### Data section

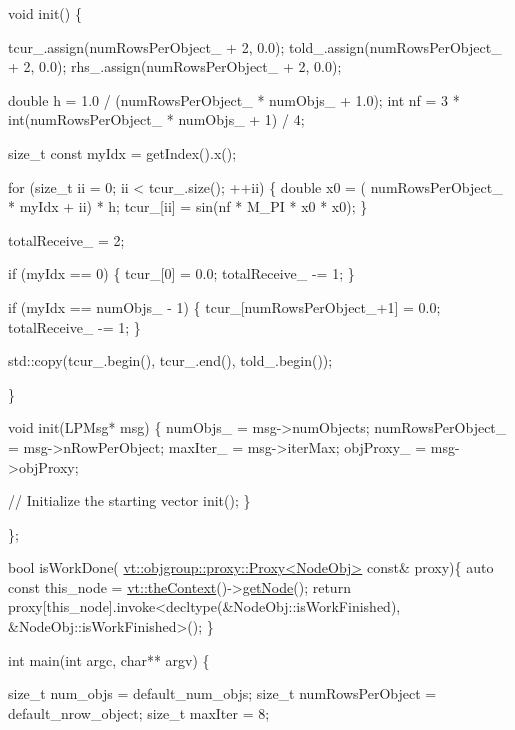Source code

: \begin{DoxyCodeInclude}
  \textcolor{keywordtype}{void} init() \{

    tcur\_.assign(numRowsPerObject\_ + 2, 0.0);
    told\_.assign(numRowsPerObject\_ + 2, 0.0);
    rhs\_.assign(numRowsPerObject\_ + 2, 0.0);

    \textcolor{keywordtype}{double} h = 1.0 / (numRowsPerObject\_ * numObjs\_ + 1.0);
    \textcolor{keywordtype}{int} nf = 3 * int(numRowsPerObject\_ * numObjs\_ + 1) / 4;

    \textcolor{keywordtype}{size\_t} \textcolor{keyword}{const} myIdx = getIndex().x();

    \textcolor{keywordflow}{for} (\textcolor{keywordtype}{size\_t} ii = 0; ii < tcur\_.size(); ++ii) \{
      \textcolor{keywordtype}{double} x0 = ( numRowsPerObject\_ * myIdx + ii) * h;
      tcur\_[ii] = sin(nf * M\_PI * x0 * x0);
    \}

    totalReceive\_ = 2;

    \textcolor{keywordflow}{if} (myIdx == 0) \{
      tcur\_[0] = 0.0;
      totalReceive\_ -= 1;
    \}

    \textcolor{keywordflow}{if} (myIdx == numObjs\_ - 1) \{
      tcur\_[numRowsPerObject\_+1] = 0.0;
      totalReceive\_ -= 1;
    \}

    std::copy(tcur\_.begin(), tcur\_.end(), told\_.begin());

  \}


  \textcolor{keywordtype}{void} init(LPMsg* msg) \{
    numObjs\_ = msg->numObjects;
    numRowsPerObject\_ = msg->nRowPerObject;
    maxIter\_ = msg->iterMax;
    objProxy\_ = msg->objProxy;

    \textcolor{comment}{// Initialize the starting vector}
    init();
  \}

\};

\textcolor{keywordtype}{bool} isWorkDone( \hyperlink{structvt_1_1objgroup_1_1proxy_1_1_proxy}{vt::objgroup::proxy::Proxy<NodeObj>} \textcolor{keyword}{const}& proxy)\{
  \textcolor{keyword}{auto} \textcolor{keyword}{const} this\_node = \hyperlink{namespacevt_a26551fe0e6e6a1371111df5b12c7e92c}{vt::theContext}()->\hyperlink{structvt_1_1ctx_1_1_context_a0d52c263ce8516546a67443d9a86fa5f}{getNode}();
  \textcolor{keywordflow}{return} proxy[this\_node].invoke<decltype(&NodeObj::isWorkFinished), &NodeObj::isWorkFinished>();
\}

\textcolor{keywordtype}{int} main(\textcolor{keywordtype}{int} argc, \textcolor{keywordtype}{char}** argv) \{

  \textcolor{keywordtype}{size\_t} num\_objs = default\_num\_objs;
  \textcolor{keywordtype}{size\_t} numRowsPerObject = default\_nrow\_object;
  \textcolor{keywordtype}{size\_t} maxIter = 8;


\end{DoxyCodeInclude}
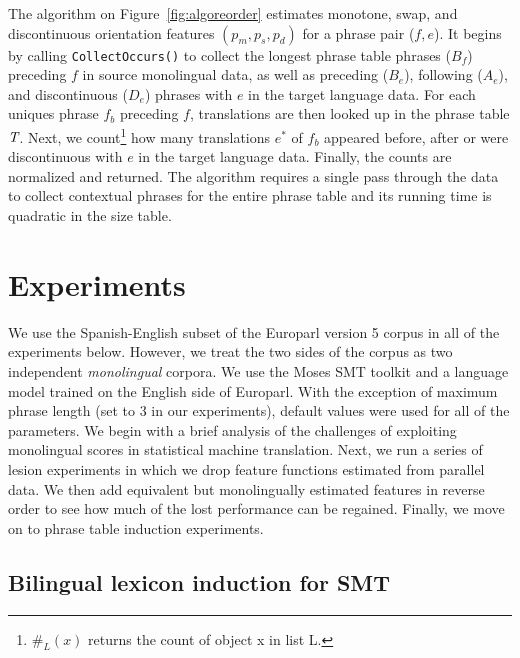 \documentclass[11pt]{article}
\newcommand{\mnote}[1]{\marginpar{%
  \vskip-\baselineskip
  \raggedright\footnotesize
  \itshape\hrule\smallskip\tiny{#1}\par\smallskip\hrule}}
\newcommand{\mtodo}[1]{\mnote{\textcolor{red}{#1}}}
\newcommand{\figref}[1]{Figure~\ref{#1}}
\begin{document}
The algorithm on \figref{fig:algoreorder} estimates monotone, swap, and discontinuous orientation features $(p_m, p_s, p_d)$ for a phrase pair ($f, e$).  It begins by calling {\tt \small CollectOccurs()} to collect the longest phrase table phrases ($B_f$) preceding $f$ in source monolingual data, as well as preceding ($B_e$), following ($A_e$), and discontinuous ($D_e$) phrases with $e$ in the target language data.  For each uniques phrase $f_{b}$ preceding $f$, translations are then looked up in the phrase table $\emph{T}$.  Next, we count\footnote{$\#_{L}(x)$ returns the count of object x in list L.} how many translations $e^*$ of $f_b$ appeared before, after or were discontinuous with $e$ in the target language data.  Finally, the counts are normalized and returned. \mtodo{Be more specific about the out-of-order counts?}  The algorithm requires a single pass through the data to collect contextual phrases for the entire phrase table and its running time is quadratic in the size table.\mtodo{Check}


\section{Experiments} \label{sect:exp}

We use the Spanish-English\mtodo{Add German if done in time.} subset of the Europarl version 5 corpus \cite{Koehn:2005} in all of the experiments below.  However, we treat the two sides of the corpus as two independent {\em monolingual} corpora.  We use the Moses SMT toolkit\mtodo{Add a moses citation} and a language model trained on the English side of Europarl.  With the exception of maximum phrase length (set to 3 in our experiments\mtodo{Add our curve?}), default values were used for all of the parameters.  We begin with a brief analysis of the challenges of exploiting monolingual scores in statistical machine translation.   Next, we run a series of lesion experiments in which we drop feature functions estimated from parallel data.  We then add equivalent but monolingually estimated features in reverse order to see how much of the lost performance can be regained.  Finally, we move on to phrase table induction experiments.

\subsection{Bilingual lexicon induction for SMT}
\end{document}
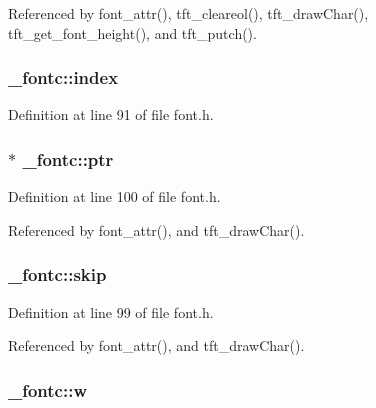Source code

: Referenced by font\-\_\-attr(), tft\-\_\-cleareol(), tft\-\_\-draw\-Char(), tft\-\_\-get\-\_\-font\-\_\-height(), and tft\-\_\-putch().

\hypertarget{struct__fontc_a7cc0370744ff7ea964054d36917c9a2f}{
\subsubsection[{index}]{ \-\_\-fontc\-::index}}\label{struct__fontc_a7cc0370744ff7ea964054d36917c9a2f}


Definition at line 91 of file font.\-h.

\hypertarget{struct__fontc_a60a3fef5ccd80dff543aac3f22f74876}{
\subsubsection[{ptr}]{ $\ast$ \-\_\-fontc\-::ptr}}\label{struct__fontc_a60a3fef5ccd80dff543aac3f22f74876}


Definition at line 100 of file font.\-h.



Referenced by font\-\_\-attr(), and tft\-\_\-draw\-Char().

\hypertarget{struct__fontc_a44c94e91afa006cb2ffe55a99b3e2d3c}{
\subsubsection[{skip}]{ \-\_\-fontc\-::skip}}\label{struct__fontc_a44c94e91afa006cb2ffe55a99b3e2d3c}


Definition at line 99 of file font.\-h.



Referenced by font\-\_\-attr(), and tft\-\_\-draw\-Char().

\hypertarget{struct__fontc_a9c2af0354d2b2009e7b6684e25fd479b}{
\subsubsection[{w}]{ \-\_\-fontc\-::w}}\label{struct__fontc_a9c2af0354d2b2009e7b6684e25fd479b}


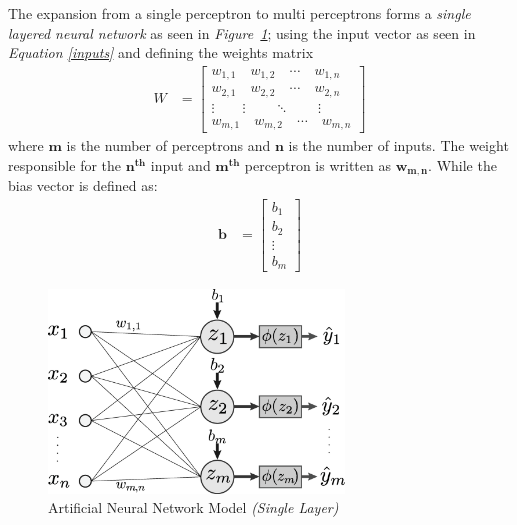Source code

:\documentclass[12pt]{extarticle}
\begin{document}
	The expansion from a single perceptron to multi perceptrons forms a \emph{single layered neural network} as seen in \emph{Figure~\ref{fig:ANN}}; using the input vector as seen in \emph{Equation \ref{inputs}} and defining the weights matrix 
	\begin{align}
		 W &= \begin{bmatrix}\label{weights_expanded}
			w_{1,1}\quad w_{1,2} \quad \cdots \quad w_{1,n}\\
			w_{2,1} \quad w_{2,2} \quad \cdots \quad w_{2,n}\\
			\vdots \qquad \vdots \qquad \ddots \qquad \vdots\\
			w_{m,1} \quad w_{m,2} \quad \cdots \quad w_{m,n}
		\end{bmatrix}
	\end{align}
	where $\bm{m}$ is the number of perceptrons and $\bm{n}$ is the number of inputs. The weight responsible for the $\bm{n^{th}}$ input and $\bm{m^{th}}$ perceptron is written as $\bm{w_{m,n}}$. While the bias vector is defined as:
	\begin{align}
		\bm{b} &= \begin{bmatrix}\label{bias_vector}
			b_1 \\
			b_2 \\
			\vdots \\
			b_m
		\end{bmatrix}
	\end{align}

	\begin{figure}[h]
	\centering
	\includegraphics[width=0.7\textwidth]{pics/Figures/ANN.eps}
	\caption{\small{Artificial Neural Network Model \emph{(Single Layer)}}}
	\label{fig:ANN}
	\end{figure}
\end{document}
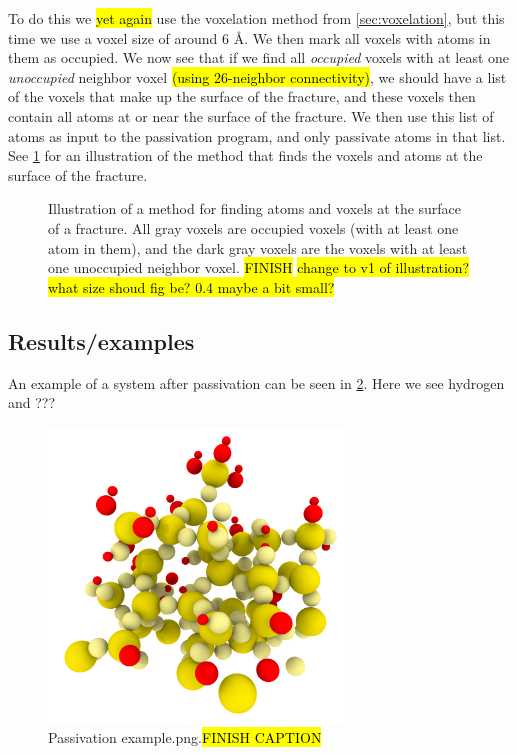 To do this we \hl{yet again} use the voxelation method from \ref{sec:voxelation}, but this time we use a voxel size of around $6\text{ \AA}$. We then mark all voxels with atoms in them as occupied. We now see that if we find all \emph{occupied} voxels with at least one \emph{unoccupied} neighbor voxel \hl{(using 26-neighbor connectivity)}, we should have a list of the voxels that make up the surface of the fracture, and these voxels then contain all atoms at or near the surface of the fracture. We then use this list of atoms as input to the passivation program, and only passivate atoms in that list. See \cref{fig:find_surface_atoms} for an illustration of the method that finds the voxels and atoms at the surface of the fracture.
%
\begin{figure}[htpb]%
    \centering%
    \caption{
        Illustration of a method for finding atoms and voxels at the surface of a fracture. All gray voxels are occupied voxels (with at least one atom in them), and the dark gray voxels are the voxels with at least one unoccupied neighbor voxel. \hl{FINISH} \hl{change to v1 of illustration?} \hl{what size shoud fig be? 0.4 maybe a bit small?}
    }%
    \label{fig:find_surface_atoms}%
\end{figure}%

\subsection{Results/examples}
An example of a system after passivation can be seen in \cref{fig:passivation_example}. Here we see hydrogen and ???
%
\begin{figure}[htpb]%
    \centering%
    \includegraphics[width=0.7\textwidth]{images/passivation/passivation_example04.png}%
    \caption{
        Passivation example.png.\hl{FINISH CAPTION}%
    }%
    \label{fig:passivation_example}%
\end{figure}%

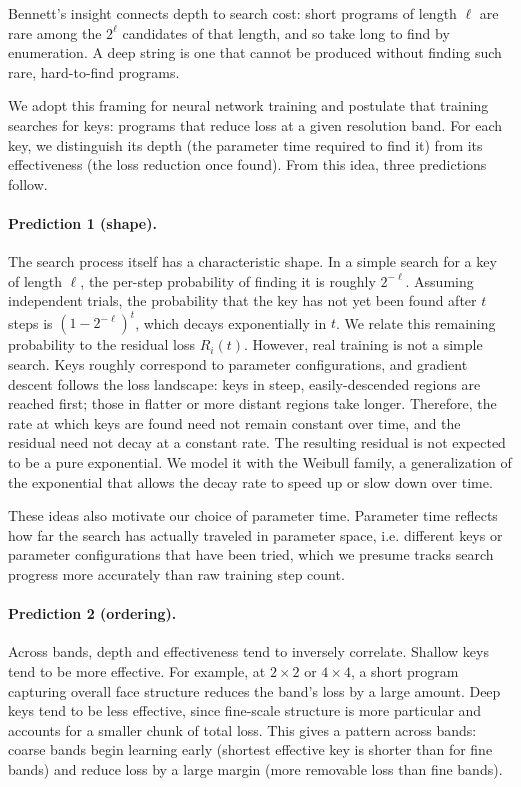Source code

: \documentclass{article}
\begin{document}
Bennett's insight connects depth to search cost: short programs of
length $\ell$ are rare among the $2^\ell$ candidates of that length,
and so take long to find by enumeration. A deep string is one that cannot
be produced without finding such rare, hard-to-find programs.

We adopt this framing for neural network training and postulate that
training searches for keys: programs that reduce loss at a given
resolution band. For each key, we distinguish its depth (the parameter
time required to find it) from its effectiveness (the loss reduction
once found). From this idea, three predictions follow.

\paragraph{Prediction 1 (shape).} The search process itself has a characteristic
shape. In a simple search for a key of length $\ell$, the per-step
probability of finding it is roughly $2^{-\ell}$. Assuming independent
trials, the probability that the key has not yet been found after $t$
steps is $(1 - 2^{-\ell})^t$, which decays exponentially in
$t$. We relate this remaining probability to the residual loss $R_i(t)$.
However, real training is not a simple search. Keys roughly correspond
to parameter configurations, and gradient descent follows the loss
landscape: keys in steep, easily-descended regions are reached first;
those in flatter or more distant regions take longer. Therefore, the 
rate at which keys are found need not remain constant
over time, and the residual need not decay at a constant rate. The
resulting residual is not expected to be a pure exponential. We model
it with the Weibull family, a generalization of the exponential that
allows the decay rate to speed up or slow down over time.

These ideas also motivate our choice of parameter time. Parameter time
reflects how far the search has actually traveled in parameter space, i.e.
different keys or parameter configurations that have been tried,
which we presume tracks search progress more accurately than raw
training step count.

\paragraph{Prediction 2 (ordering).} Across bands, depth and effectiveness tend to
inversely correlate. Shallow keys tend to be more effective. For example, at
$2\times 2$ or $4\times 4$, a short program capturing overall face structure reduces the
band's loss by a large amount. Deep keys tend to be less effective,
since fine-scale structure is more particular and accounts for a smaller
chunk of total loss. This gives a pattern across bands: coarse bands
begin learning early (shortest effective key is shorter than for fine bands)
and reduce loss by a large margin (more removable loss than fine bands).
\end{document}
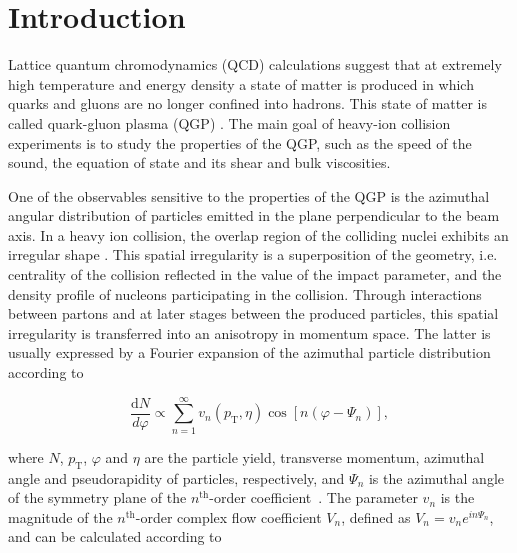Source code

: \section{Introduction}
\label{Sec:Introduction}

Lattice quantum chromodynamics (QCD) calculations \cite{Borsanyi:2010cj,Bhattacharya:2014ara} suggest that at extremely high temperature and energy density a state of matter is produced in which quarks and gluons are no longer confined into hadrons. This state of matter is called quark-gluon plasma (QGP) \cite{Shuryak:1984nq, Cleymans:1985wb, Bass:1998vz}. The main goal of heavy-ion collision experiments is to study the properties of the QGP, such as the speed of the sound, the equation of state and its shear and bulk viscosities.

One of the observables sensitive to the properties of the QGP is the azimuthal angular distribution of particles emitted in the plane perpendicular to the beam axis. In a heavy ion collision, the overlap region of the colliding nuclei exhibits an irregular shape \cite{Bhalerao:2006tp, Alver:2008zza, Alver:2010gr, Alver:2010dn, Manly:2005zy}. This spatial irregularity is a superposition of the geometry, i.e. centrality of the collision reflected in the value of the impact parameter, and the density profile of nucleons participating in the collision. Through interactions between partons and at later stages between the produced particles, this spatial irregularity is transferred into an anisotropy in momentum space. The latter is usually expressed by a Fourier expansion of the azimuthal particle distribution \cite{Voloshin:1994mz,Poskanzer:1998yz} according to

\begin{equation}
\frac{\mathrm{d}N}{d\varphi} \propto \sum_{n=1}^{\infty} v_n(p_{\mathrm{T}},\eta) \cos[n(\varphi - \Psi_n)],
\label{Eq:Fourier}
\end{equation}



\noindent where $N$, $p_{\mathrm{T}}$, $\varphi$ and $\eta$ are the particle yield, transverse momentum, azimuthal angle and pseudorapidity of particles, respectively, and $\Psi_n$ is the azimuthal angle of the symmetry plane of the $n^{\mathrm{th}}$-order coefficient~\cite{Bhalerao:2006tp,Alver:2008zza,Alver:2010gr,Alver:2010dn}. The parameter $v_{n}$ is the magnitude of the $n^{\mathrm{th}}$-order complex flow coefficient $V_n$, defined as $V_{n} = v_{n}e^{in\Psi_n}$, and can be calculated according to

######

> _The task_
Of all the entries above, repeat only the lines from the line that has "rhs\_.assign(numRowsPerObject\_ + 2, 0.0);" to the line that has "(myIdx == numObjs\_", both lines included, exactly.

> _Task result_
    rhs\_.assign(numRowsPerObject\_ + 2, 0.0);

    \textcolor{keywordtype}{double} h = 1.0 / (numRowsPerObject\_ * numObjs\_ + 1.0);
    \textcolor{keywordtype}{int} nf = 3 * int(numRowsPerObject\_ * numObjs\_ + 1) / 4;

    \textcolor{keywordtype}{size\_t} \textcolor{keyword}{const} myIdx = getIndex().x();

    \textcolor{keywordflow}{for} (\textcolor{keywordtype}{size\_t} ii = 0; ii < tcur\_.size(); ++ii) \{
      \textcolor{keywordtype}{double} x0 = ( numRowsPerObject\_ * myIdx + ii) * h;
      tcur\_[ii] = sin(nf * M\_PI * x0 * x0);
    \}

    totalReceive\_ = 2;

    \textcolor{keywordflow}{if} (myIdx == 0) \{
      tcur\_[0] = 0.0;
      totalReceive\_ -= 1;
    \}

    \textcolor{keywordflow}{if} (myIdx == numObjs\_ - 1) \{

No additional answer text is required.